Proposed by James Croft in 1974.

In 1974, the Montana Legislature considered adopting a new flag to replace the 1905 design. The first design submitted for proposal had a white field with three stylized mountain peaks of black in the upper hoist, and a green horizontal stripe along the bottom. The second proposal was designed by James Croft and featured a blue stripe representing Montana’s "Big Sky State" nickname, a white stripe for the state’s pure rivers, and a green stripe symbolizing forests and fields. A stylized mountain silhouette symbolized the "Land of Shining Mountains" and the Spanish word montaña (mountainous), while a copper arrowhead at the staff finial honored Montana’s Indigenous heritage. However, on February 8, 1975, the Senate rejected Croft's proposal by a vote of 30-19, postponing further flag redesign considerations for at least a year.

Proposed by Edward Mooney and friends in 1979.

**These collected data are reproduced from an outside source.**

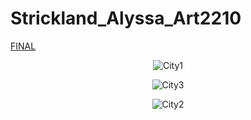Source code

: # Strickland_Alyssa_Art2210

[FINAL](https://alyssastrickland.github.io/Strickland_Alyssa_Art2210/Strickland_Alyssa_Art2210_FINAL_Fall2019/Strickland_Alyssa_Art2210_FINAL_Fall2019.html)


<div align=center>

![City1](https://github.com/AlyssaStrickland/Strickland_Alyssa_Art2210/raw/master/Strickland_Alyssa_Art2210_FINAL_Fall2019/referenceimages/building.jpg)

<div align=left>

<div align=center>

![City3](https://github.com/AlyssaStrickland/Strickland_Alyssa_Art2210/raw/master/Strickland_Alyssa_Art2210_FINAL_Fall2019/referenceimages/city.png)

<div align=left>


<div align=center>

![City2](https://github.com/AlyssaStrickland/Strickland_Alyssa_Art2210/raw/master/Strickland_Alyssa_Art2210_FINAL_Fall2019/referenceimages/city2.jpg)

<div align=left>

In 1979, Edward Mooney, an undergraduate at Montana State University, along with friends, designed another alternative flag. The design featured a green bottom third to represent Montana’s productive land and a blue top two-thirds for the “Big Sky” slogan, separated by a white line that formed an "M" on the left side, symbolizing both Montana and the state’s geographic divide between the Rocky Mountains in the west and Great Plains in the east. A white five-pointed star above the “M” symbolized Montana’s statehood, while the white color also represented the snows of winter. Mooney and his group presented the design to Governor Thomas Lee Judge and members of the Montana Legislature, with all parties refusing to consider the change.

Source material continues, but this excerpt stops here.